* **Task statement**
Note how many lines in these entries contain "Kitware", and reply with that number alone.

* **Supplied information**
Content starts

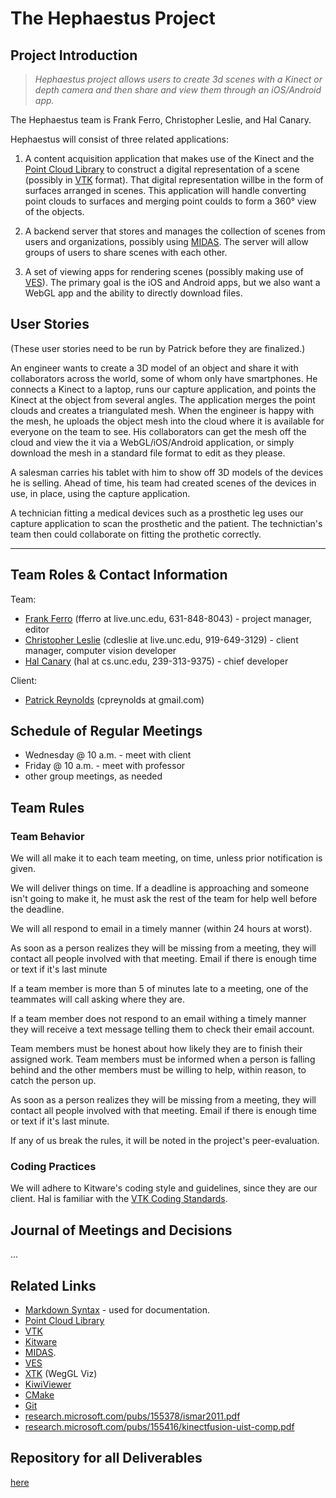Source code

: The Hephaestus Project
======================

## Project Introduction ##

> _Hephaestus project allows users to create 3d scenes with a Kinect or depth camera and then share and view them through an iOS/Android app._

The Hephaestus team is Frank Ferro, Christopher Leslie, and Hal Canary.

Hephaestus will consist of three related applications:

1. A content acquisition application that makes use of the Kinect and the [Point Cloud Library](http://pointclouds.org/) to construct a digital representation of a scene (possibly in [VTK](http://www.vtk.org/) format).  That digital representation willbe in the form of surfaces arranged in scenes.  This application will handle converting point clouds to surfaces and merging point coulds to form a 360&#176; view of the objects.

2. A backend server that stores and manages the collection of scenes from users and organizations, possibly using [MIDAS](http://www.midasplatform.org/).  The server will allow groups of users to share scenes with each other.

3. A set of viewing apps for rendering scenes (possibly making use of [VES](http://www.vtk.org/Wiki/VES)).  The primary goal is the iOS and Android apps, but we also want a WebGL app and the ability to directly download files.

## User Stories ##

(These user stories need to be run by Patrick before they are finalized.)

An engineer wants to create a 3D model of an object and share it with collaborators across the world, some of whom only have smartphones.  He connects a Kinect to a laptop, runs our capture application, and points the Kinect at the object from several angles.  The application merges the point clouds and creates a triangulated mesh.  When the engineer is happy with the mesh, he uploads the object mesh into the cloud where it is available for everyone on the team to see.  His collaborators can get the mesh off the cloud and view the it via a WebGL/iOS/Android application, or simply download the mesh in a standard file format to edit as they please.

A salesman carries his tablet with him to show off 3D models of the devices he is selling.  Ahead of time, his team had created scenes of the devices in use, in place, using the capture application.

A technician fitting a medical devices such as a prosthetic leg uses our capture application to scan the prosthetic and the patient.  The technictian's team then could collaborate on fitting the prothetic correctly.

* * *

## Team Roles &amp; Contact Information ##

Team:
- [Frank Ferro](http://www.unc.edu/~fferro/) (fferro at live.unc.edu, 631-848-8043) - project manager, editor
- [Christopher Leslie](http://cs.unc.edu/~cdleslie/) (cdleslie at live.unc.edu, 919-649-3129) - client manager, computer vision developer
- [Hal Canary](http://cs.unc.edu/~hal/) (hal at cs.unc.edu, 239-313-9375) - chief developer

Client:
- [Patrick Reynolds](http://www.cs.unc.edu/~cpatrick/) (cpreynolds at gmail.com)

## Schedule of Regular Meetings ##

- Wednesday @ 10 a.m. - meet with client
- Friday @ 10 a.m. - meet with professor
- other group meetings, as needed

## Team Rules ##

### Team Behavior ###

We will all make it to each team meeting, on time, unless prior notification is given.

We will deliver things on time.  If a deadline is approaching and someone isn't going to make it, he must ask the rest of the team for help well before the deadline.

We will all respond to email in a timely manner (within 24 hours at worst).

As soon as a person realizes they will be missing from a meeting, they will contact all people involved with that meeting. Email if there is enough time or text if it's last minute

If a team member is more than 5 of minutes late to a meeting, one of the teammates will call asking where they are.

If a team member does not respond to an email withing a timely manner they will receive a text message telling them to check their email account.

Team members must be honest about how likely they are to finish their assigned work. Team members must be informed when a person is falling behind and the other members must be willing to help, within reason, to catch the person up.  

As soon as a person realizes they will be missing from a meeting, they will contact all people involved with that meeting. Email if there is enough time or text if it's last minute.

If any of us break the rules, it will be noted in the project's peer-evaluation.

### Coding Practices ###

We will adhere to Kitware's coding style and guidelines, since they are our client.  Hal is familiar with the [VTK Coding Standards](http://www.vtk.org/Wiki/VTK_Coding_Standards).

## Journal of Meetings and Decisions ##

...

## Related Links ##

- [Markdown Syntax](http://daringfireball.net/projects/markdown/syntax) - used for documentation.
- [Point Cloud Library](http://pointclouds.org/)
- [VTK](http://www.vtk.org/)
- [Kitware](http://www.kitware.com/)
- [MIDAS](http://www.midasplatform.org/).
- [VES](http://www.vtk.org/Wiki/VES)
- [XTK](https://github.com/xtk/X#readme) (WegGL Viz)
- [KiwiViewer](http://www.kiwiviewer.org/)
- [CMake](http://www.cmake.org/)
- [Git](http://git-scm.com/documentation)
- [research.microsoft.com/pubs/155378/ismar2011.pdf](http://research.microsoft.com/pubs/155378/ismar2011.pdf)
- [research.microsoft.com/pubs/155416/kinectfusion-uist-comp.pdf](http://research.microsoft.com/pubs/155416/kinectfusion-uist-comp.pdf)

## Repository for all Deliverables ##

[here](https://github.com/HephaestusVision/hephaestus/)
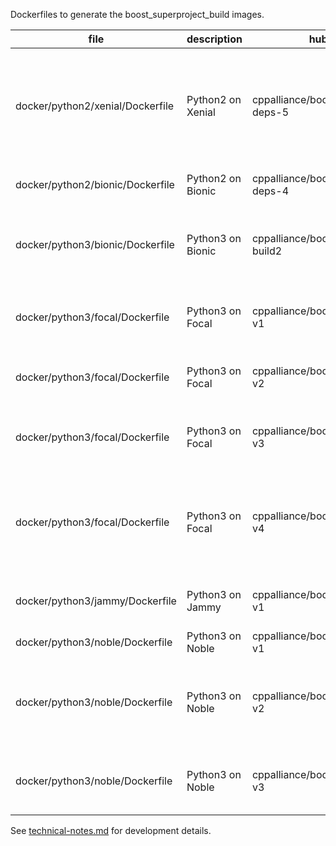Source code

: 
Dockerfiles to generate the boost_superproject_build images.  

| file | description | hub.docker.com image | comments |
| ---- | ----------- | -------------------- | -------- |
| docker/python2/xenial/Dockerfile | Python2 on Xenial | cppalliance/boost_superproject_build:build-deps-5 | minor asciidoctor syntax problems, attributed to ruby version. Don't use Xenial. |
| docker/python2/bionic/Dockerfile | Python2 on Bionic | cppalliance/boost_superproject_build:build-deps-4 | 2021-10-20 was used |
| docker/python3/bionic/Dockerfile | Python3 on Bionic | cppalliance/boost_superproject_build:python3-build2 | late 2021 through most of 2022 this was in production |
| docker/python3/focal/Dockerfile | Python3 on Focal | cppalliance/boost_superproject_build:20.04-v1 | 2023-01 Updates most gem and pip packages |
| docker/python3/focal/Dockerfile | Python3 on Focal | cppalliance/boost_superproject_build:20.04-v2 | 2023-09 Install rclone and aws cli |
| docker/python3/focal/Dockerfile | Python3 on Focal | cppalliance/boost_superproject_build:20.04-v3 | 2023-10 installs nodejs, npm for antora builds |
| docker/python3/focal/Dockerfile | Python3 on Focal | cppalliance/boost_superproject_build:20.04-v4 | 2023-10 asciidoctor-diagram, asciidoctor-multipage, @mermaid-js/mermaid-cli |
| docker/python3/jammy/Dockerfile | Python3 on Jammy | cppalliance/boost_superproject_build:22.04-v1 | 2024-05, with autocancel workflows |
| docker/python3/noble/Dockerfile | Python3 on Noble | cppalliance/boost_superproject_build:24.04-v1 | 2024-10 |
| docker/python3/noble/Dockerfile | Python3 on Noble | cppalliance/boost_superproject_build:24.04-v2 | 2024-11 Include few more package updates. used in Jenkins |
| docker/python3/noble/Dockerfile | Python3 on Noble | cppalliance/boost_superproject_build:24.04-v3 | 2024-12 Update many pip/gem packages |

See [technical-notes.md](technical-notes.md) for development details.  
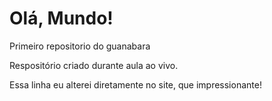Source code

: # Olá, Mundo!
 Primeiro repositorio do guanabara

Respositório criado durante aula ao vivo.

Essa linha eu alterei diretamente no site, que impressionante!
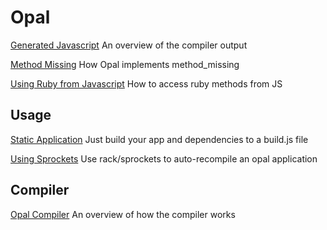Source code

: # Opal

[Generated Javascript](/docs/generated_javascript) An overview of the compiler output

[Method Missing](/docs/method_missing) How Opal implements method_missing

[Using Ruby from Javascript](/docs/using_ruby_from_javascript) How to access ruby methods from JS

## Usage

[Static Application](/docs/static_applications) Just build your app and dependencies to a build.js file

[Using Sprockets](/docs/using_sprockets) Use rack/sprockets to auto-recompile an opal application

## Compiler

[Opal Compiler](/docs/compiler) An overview of how the compiler works
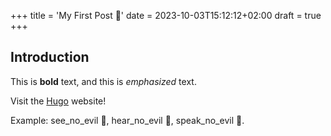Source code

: +++
title = 'My First Post 🙈'
date = 2023-10-03T15:12:12+02:00
draft = true
+++

## Introduction

This is **bold** text, and this is *emphasized* text.

Visit the [Hugo](https://gohugo.io) website!

Example: see_no_evil 🙈, hear_no_evil 🙉, speak_no_evil 🙊.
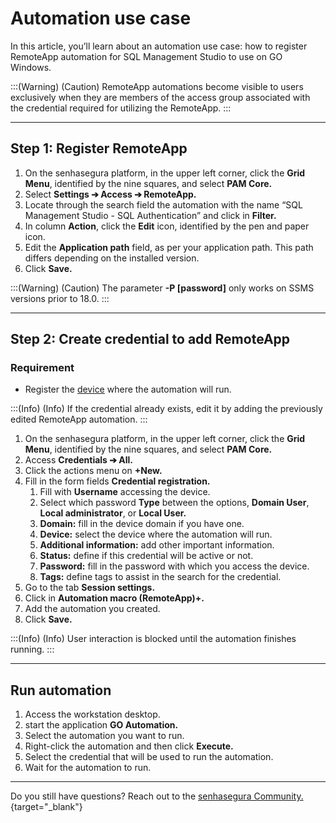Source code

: # Automation use case

In this article, you’ll  learn about an automation use case:  how to register RemoteApp automation for SQL Management Studio to use on GO Windows.

:::(Warning) (Caution)
RemoteApp automations become visible to users exclusively when they are members of the access group associated with the credential required for utilizing the RemoteApp.
:::

* * *

## Step 1: Register RemoteApp

1. On the senhasegura platform, in the upper left corner, click the **Grid Menu**, identified by the nine squares, and select **PAM Core.**
2. Select **Settings ➔ Access ➔ RemoteApp.**
3. Locate through the search field the automation with the name “SQL Management Studio - SQL Authentication” and click in **Filter.**
4. In column **Action**, click  the **Edit** icon, identified by the pen and paper icon.
5. Edit the **Application path** field, as per your application path. This path differs depending on the installed version.
6. Click **Save.**

:::(Warning) (Caution)
The parameter **-P [password]** only works on SSMS versions prior to 18.0.
:::

* * *

## Step 2: Create credential to add RemoteApp

### Requirement

* Register the [device](https://docs.senhasegura.io/v3-32/docs/pam-devices-management#add-a-new-device) where the automation will run.

:::(Info) (Info)
If the credential already exists, edit it by adding the previously edited RemoteApp automation.
:::

1. On the senhasegura platform, in the upper left corner, click the **Grid Menu**, identified by the nine squares, and select **PAM Core.**
2. Access **Credentials ➔ All.**
3. Click the actions menu on **+New.**
4. Fill in the form fields **Credential registration.**
    1. Fill with **Username** accessing the device.
    2. Select which password **Type** between the options, **Domain User**, **Local administrator**, or **Local User.**
    3. **Domain:** fill in the device domain if you have one.
    4. **Device:** select the device where the automation will run.
    5. **Additional information:** add other important information.
    6. **Status:** define if this credential will be active or not.
    7. **Password:** fill in the password with which you access the device.
    8. **Tags:** define tags to assist in the search for the credential.
5. Go to the tab **Session settings.**
6. Click in **Automation macro (RemoteApp)+.**
7. Add the automation you created.
8. Click **Save.**

:::(Info) (Info)
User interaction is blocked until the automation finishes running.
:::

* * *
## Run automation

1. Access the workstation desktop.
2. start the application **GO Automation.**
3. Select the automation you want to run.
4. Right-click the automation and then click **Execute.**
5. Select the credential that will be used to run the automation.
6. Wait for the automation to run.

* * *

Do you still have questions? Reach out to the [senhasegura Community.](https://community.senhasegura.io/){target="_blank"}

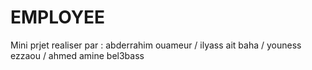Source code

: # EMPLOYEE
Mini prjet realiser par : abderrahim ouameur / ilyass ait baha / youness ezzaou / ahmed amine bel3bass
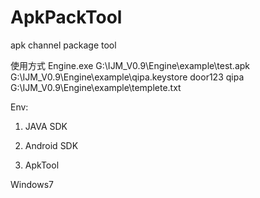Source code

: # ApkPackTool
apk channel package tool

使用方式
Engine.exe  G:\IJM_V0.9\Engine\example\test.apk  G:\IJM_V0.9\Engine\example\qipa.keystore door123 qipa G:\IJM_V0.9\Engine\example\templete.txt

Env:
1. JAVA SDK

2. Android SDK

3. ApkTool


Windows7



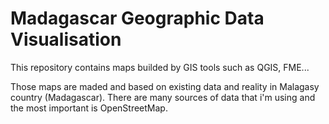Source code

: # Madagascar Geographic Data Visualisation 

This repository contains maps builded by GIS tools such as QGIS, FME...

Those maps are maded and based on existing data and reality in Malagasy country (Madagascar). There are many sources of data that i'm using and the most important is OpenStreetMap.
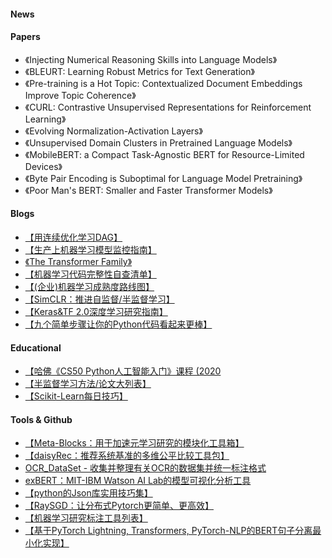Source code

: #### News


#### Papers
- 《Injecting Numerical Reasoning Skills into Language Models》
- 《BLEURT: Learning Robust Metrics for Text Generation》
- 《Pre-training is a Hot Topic: Contextualized Document Embeddings Improve Topic Coherence》
- 《CURL: Contrastive Unsupervised Representations for Reinforcement Learning》
- 《Evolving Normalization-Activation Layers》
- 《Unsupervised Domain Clusters in Pretrained Language Models》
- 《MobileBERT: a Compact Task-Agnostic BERT for Resource-Limited Devices》
- 《Byte Pair Encoding is Suboptimal for Language Model Pretraining》
- 《Poor Man's BERT: Smaller and Faster Transformer Models》

#### Blogs
- [【用连续优化学习DAG】](https://blog.ml.cmu.edu/2020/04/10/learning-dags-with-continuous-optimization/)
- [【生产上机器学习模型监控指南】](https://christophergs.com/machine%20learning/2020/03/14/how-to-monitor-machine-learning-models/)
- [《The Transformer Family》](https://lilianweng.github.io/lil-log/2020/04/07/the-transformer-family.html)
- [【机器学习代码完整性自查清单】](https://medium.com/paperswithcode/ml-code-completeness-checklist-e9127b168501)
- [【(企业)机器学习成熟度路线图】](https://www.em360tech.com/wp-content/uploads/2019/04/The-Roadmap-to-Machine-Learning-Maturity-v1.0-Final.pdf)
- [【SimCLR：推进自监督/半监督学习】](https://ai.googleblog.com/2020/04/advancing-self-supervised-and-semi.html)
- [【Keras&TF 2.0深度学习研究指南】](https://colab.research.google.com/drive/1qKPITTI879YHTxbTgYW_MAWMHFkbOBIk)
- [【九个简单步骤让你的Python代码看起来更棒】](https://towardsdatascience.com/nine-simple-steps-for-better-looking-python-code-87e5d9d3b1cf)



#### Educational
- [【哈佛《CS50 Python人工智能入门》课程 (2020](https://cs50.harvard.edu/ai/)
- [【半监督学习方法/论文大列表】](https://github.com/yassouali/awesome-semi-supervised-learning)
- [【Scikit-Learn每日技巧】](https://github.com/justmarkham/scikit-learn-tips)

#### Tools & Github
- [【Meta-Blocks：用于加速元学习研究的模块化工具箱】](https://github.com/alshedivat/meta-blocks)
- [【daisyRec：推荐系统基准的多维公平比较工具包】](https://github.com/AmazingDD/daisyRec)
- [OCR_DataSet - 收集并整理有关OCR的数据集并统一标注格式](https://github.com/WenmuZhou/OCR_DataSet)
- [exBERT：MIT-IBM Watson AI Lab的模型可视化分析工具](https://huggingface.co/models?filter=exbert)
- [【python的Json库实用技巧集】](https://github.com/mverleg/pyjson_tricks)
- [【RaySGD：让分布式Pytorch更简单、更高效】](https://medium.com/distributed-computing-with-ray/faster-and-cheaper-pytorch-with-raysgd-a5a44d4fd220)
- [【机器学习研究标注工具列表】](https://www.simonwenkel.com/2019/07/19/list-of-annotation-tools-for-machine-learning-research.html)
- [【基于PyTorch Lightning, Transformers, PyTorch-NLP的BERT句子分离最小化实现】](https://github.com/minimalist-nlp/lightning-text-classification)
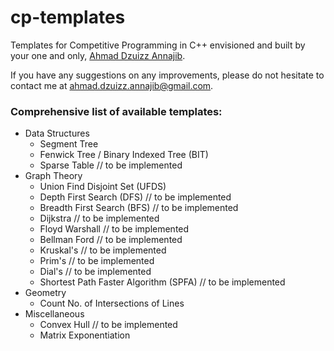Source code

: # cp-templates
Templates for Competitive Programming in C++ envisioned and built by your one and only, [Ahmad Dzuizz Annajib](https://dzuizz.com/).

If you have any suggestions on any improvements, please do not hesitate to contact me at [ahmad.dzuizz.annajib@gmail.com](mailto:ahmad.dzuizz.annajib@gmail.com).

### Comprehensive list of available templates:
- Data Structures
    - Segment Tree
    - Fenwick Tree / Binary Indexed Tree (BIT)
    - Sparse Table                             // to be implemented
- Graph Theory
    - Union Find Disjoint Set (UFDS)
    - Depth First Search (DFS)                 // to be implemented
    - Breadth First Search (BFS)               // to be implemented
    - Dijkstra                                 // to be implemented
    - Floyd Warshall                           // to be implemented
    - Bellman Ford                             // to be implemented
    - Kruskal's                                // to be implemented
    - Prim's                                   // to be implemented
    - Dial's                                   // to be implemented
    - Shortest Path Faster Algorithm (SPFA)    // to be implemented
- Geometry
    - Count No. of Intersections of Lines
- Miscellaneous
    - Convex Hull // to be implemented
    - Matrix Exponentiation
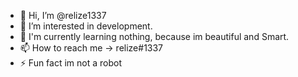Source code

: - 👋 Hi, I’m @relize1337
- 👀 I’m interested in development.
- 🌱 I'm currently learning nothing, because im beautiful and Smart.
- 📫 How to reach me -> relize#1337
- ⚡ Fun fact im not a robot

<!---
relize1337/relize1337 is a ✨ special ✨ repository because its `README.md` (this file) appears on your GitHub profile.
You can click the Preview link to take a look at your changes.
very krass.
--->
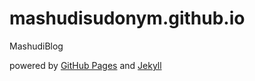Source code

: # mashudisudonym.github.io
MashudiBlog

powered by [GitHub Pages](http://pages.github.com) and [Jekyll](http://jekyllrb.com/)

Content ends

* **Output for this exercise**
2